Routine HTMLClasses


Routine HTMLClasses


Argument

Options., a stem. The following tails are examined:

  • Options.assignment, for (extended) assignment operator characters and character sequences.
  • Options.constant, for strings or symbols taken as a constant.
  • Options.operator, for operator characters and operator character sequences.
  • Options.special, for special characters and special character sequences.
  • Options.classprefix, a prefix prepended to every HTML class. The default is "rx-".

The routine code assigns one or two HTML classes to every element category, and, in the case of symbols taken as a constant, to every element subcategory.

When two classes are assigned, the first one is generic (for instance, "spe" for special characters), and the second one identifies the corresponding element (for example, "comma", or "colon").

The value of the corresponding compound variables determines the class associated with every element category and subcategory, in the following way:

  • When the value is "group", only the generic class is assigned.
  • When the value is "detail", only the detailed class is assigned.
  • When the value is "full", two classes are assigned, the generic one and the detailed one (in this order).

Returns

A stem ("HTMLClass") mapping element categories and subcategories to html classes. The default HTML class is "rexx".

Program logic

Irrespective of the whether we are producing output for ANSI terminals, HTML, or LaTeX, the Highlighter assigns one or more HTML class names to every element category and subcategory. This assignment is done in the HTMLClasses routine, which can of course be customized.

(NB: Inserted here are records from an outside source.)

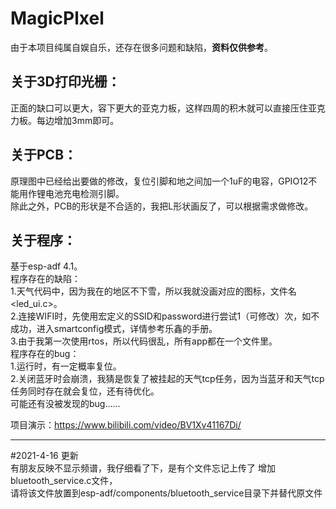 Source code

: # MagicPlxel
由于本项目纯属自娱自乐，还存在很多问题和缺陷，**资料仅供参考**。
## 关于3D打印光栅：
正面的缺口可以更大，容下更大的亚克力板，这样四周的积木就可以直接压住亚克力板。每边增加3mm即可。
## 关于PCB：
原理图中已经给出要做的修改，复位引脚和地之间加一个1uF的电容，GPIO12不能用作锂电池充电检测引脚。  
除此之外，PCB的形状是不合适的，我把L形状画反了，可以根据需求做修改。
## 关于程序：
基于esp-adf 4.1。  
程序存在的缺陷：  
1.天气代码中，因为我在的地区不下雪，所以我就没画对应的图标，文件名<led_ui.c>。  
2.连接WIFI时，先使用宏定义的SSID和password进行尝试1（可修改）次，如不成功，进入smartconfig模式，详情参考乐鑫的手册。  
3.由于我第一次使用rtos，所以代码很乱，所有app都在一个文件里。  
程序存在的bug：  
1.运行时，有一定概率复位。  
2.关闭蓝牙时会崩溃，我猜是恢复了被挂起的天气tcp任务，因为当蓝牙和天气tcp任务同时存在就会复位，还有待优化。  
可能还有没被发现的bug......  
  
项目演示：https://www.bilibili.com/video/BV1Xv41167Di/

------------------------------------------------------------------------------------------  
#2021-4-16 更新  
有朋友反映不显示频谱，我仔细看了下，是有个文件忘记上传了
增加bluetooth_service.c文件，  
请将该文件放置到esp-adf/components/bluetooth_service目录下并替代原文件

In many cases, an element category is mapped directly to a single HTML class. For example, .EL.SHEBANG, the category that identifies shebang lines, is assigned the class "shb".

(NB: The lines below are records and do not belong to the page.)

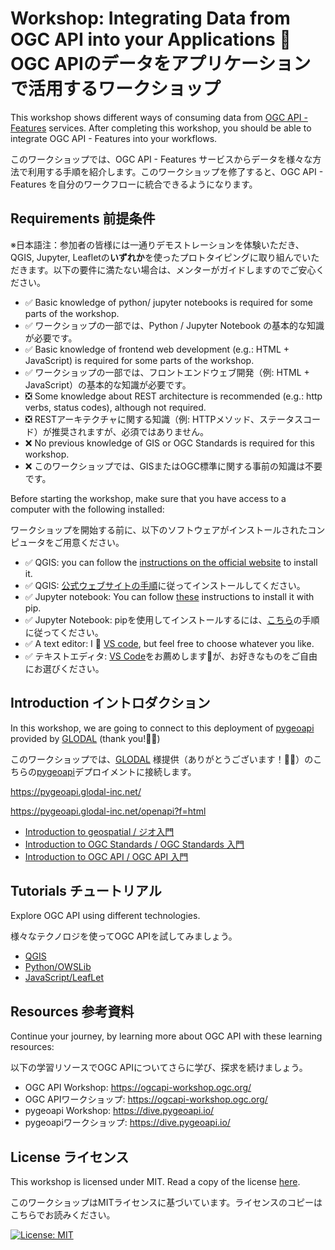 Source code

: # Workshop: Integrating Data from OGC API into your Applications 🍣 OGC APIのデータをアプリケーションで活用するワークショップ

This workshop shows different ways of consuming data from [OGC API - Features](https://features.developer.ogc.org/) services. After completing this workshop, you should be able to integrate OGC API - Features into your workflows.

このワークショップでは、OGC API - Features サービスからデータを様々な方法で利用する手順を紹介します。このワークショップを修了すると、OGC API - Features を自分のワークフローに統合できるようになります。

## Requirements 前提条件

※日本語注：参加者の皆様には一通りデモストレーションを体験いただき、QGIS, Jupyter, Leafletの**いずれか**を使ったプロトタイピングに取り組んでいただきます。以下の要件に満たない場合は、メンターがガイドしますのでご安心ください。

* ✅ Basic knowledge of python/ jupyter notebooks is required for some parts of the workshop.
* ✅ ワークショップの一部では、Python / Jupyter Notebook の基本的な知識が必要です。
* ✅ Basic knowledge of frontend web development (e.g.: HTML + JavaScript) is required for some parts of the workshop.
* ✅ ワークショップの一部では、フロントエンドウェブ開発（例: HTML + JavaScript）の基本的な知識が必要です。
* ❎ Some knowledge about REST architecture is recommended (e.g.: http verbs, status codes), although not required.
* ❎ RESTアーキテクチャに関する知識（例: HTTPメソッド、ステータスコード）が推奨されますが、必須ではありません。
* ❌ No previous knowledge of GIS or OGC Standards is required for this workshop.
* ❌ このワークショップでは、GISまたはOGC標準に関する事前の知識は不要です。

Before starting the workshop, make sure that you have access to a computer with the following installed:

ワークショップを開始する前に、以下のソフトウェアがインストールされたコンピュータをご用意ください。

* ✅ QGIS: you can follow the [instructions on the official website](https://qgis.org/resources/installation-guide/) to install it.
* ✅ QGIS: [公式ウェブサイトの手順](https://qgis.org/resources/installation-guide/)に従ってインストールしてください。
* ✅ Jupyter notebook: You can follow [these](https://jupyter.org/install) instructions to install it with pip.
* ✅ Jupyter Notebook: pipを使用してインストールするには、[こちら](https://jupyter.org/install)の手順に従ってください。
* ✅ A text editor: I 💙 [VS code](https://code.visualstudio.com/), but feel free to choose whatever you like.
* ✅ テキストエディタ: [VS Code](https://code.visualstudio.com/)をお薦めします💙が、お好きなものをご自由にお選びください。

## Introduction イントロダクション

In this workshop, we are going to connect to this deployment of [pygeoapi](https://pygeoapi.io/) provided by [GLODAL](https://glodal-inc.com/en-US/) (thank you!🙏💚) 

このワークショップでは、[GLODAL](https://glodal-inc.com/en-US/) 様提供（ありがとうございます！🙏💚）のこちらの[pygeoapi](https://pygeoapi.io/)デプロイメントに接続します。

https://pygeoapi.glodal-inc.net/

https://pygeoapi.glodal-inc.net/openapi?f=html

<!-- It is okay to link the presentations here for sharing it with participants? -->
* [Introduction to geospatial / ジオ入門](https://drive.google.com/file/d/1F85oN-JSbPC0H7QOxh9IOlf9e_8obp2c/view?usp=sharing)
* [Introduction to OGC Standards / OGC Standards 入門](https://drive.google.com/file/d/1h1jUYN91cWzIBpg-rFcncaWao1QZQI0E/view?usp=sharing)
* [Introduction to OGC API / OGC API 入門](https://drive.google.com/file/d/1rFQzysxdXK6XGQxw5f7M8nMWET8SA2qD/view?usp=sharing)

## Tutorials チュートリアル

Explore OGC API using different technologies.

様々なテクノロジを使ってOGC APIを試してみましょう。

* [QGIS](QGIS.md)
* [Python/OWSLib](python.md)
* [JavaScript/LeafLet](javascript.md)

## Resources 参考資料

Continue your journey, by learning more about OGC API with these learning resources:

以下の学習リソースでOGC APIについてさらに学び、探求を続けましょう。

* OGC API Workshop: https://ogcapi-workshop.ogc.org/
* OGC APIワークショップ: https://ogcapi-workshop.ogc.org/
* pygeoapi Workshop: https://dive.pygeoapi.io/
* pygeoapiワークショップ: https://dive.pygeoapi.io/

## License ライセンス

This workshop is licensed under MIT. Read a copy of the license [here](./LICENSE).

このワークショップはMITライセンスに基づいています。ライセンスのコピーはこちらでお読みください。

[![License: MIT](https://img.shields.io/badge/License-MIT-yellow.svg)](https://opensource.org/licenses/MIT)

In many other cases, an element category is mapped to two HTML classes: the first is a generic one, which is the same for a whole set of elements, and the second one is a more specialized one. For example, .EL.OP.MULTIPLICATION, which identifies The "*" operator, is assigned a generic class of "op", for "operator", and a specialized class of "mul".

These class names are then prefixed with a special prefix (by default, "rx-" is used) to avoid conflicts with classes by other programs. In our example, the "*" operator would be assigned classes "rx-op" and "rx-mul".

Coarse- vs. fine-grained class assignments

The sets of elements that are capable of being assigned two classes instead of only one are assignments ("asg" + a specific class), operators ("op" + a specific class), special characters and special character sequences ("spe" + a specific class) and taken constants ("const" + a specific class).

Depending on the supplied program options, each run of the Highlighter may assign to the elements belonging to each of these sets the first, generic class, the second, more specialized class, or both.

For example, when using rexx fenced code blocks, the assignment attribute may have a value of "group" (the first class), "detail" (the second class), or "full" (both).

This mechanism allows to choose, for every element set, between very fine-grained and more coarse-grained class assignments on a highlighter run-by-run basis.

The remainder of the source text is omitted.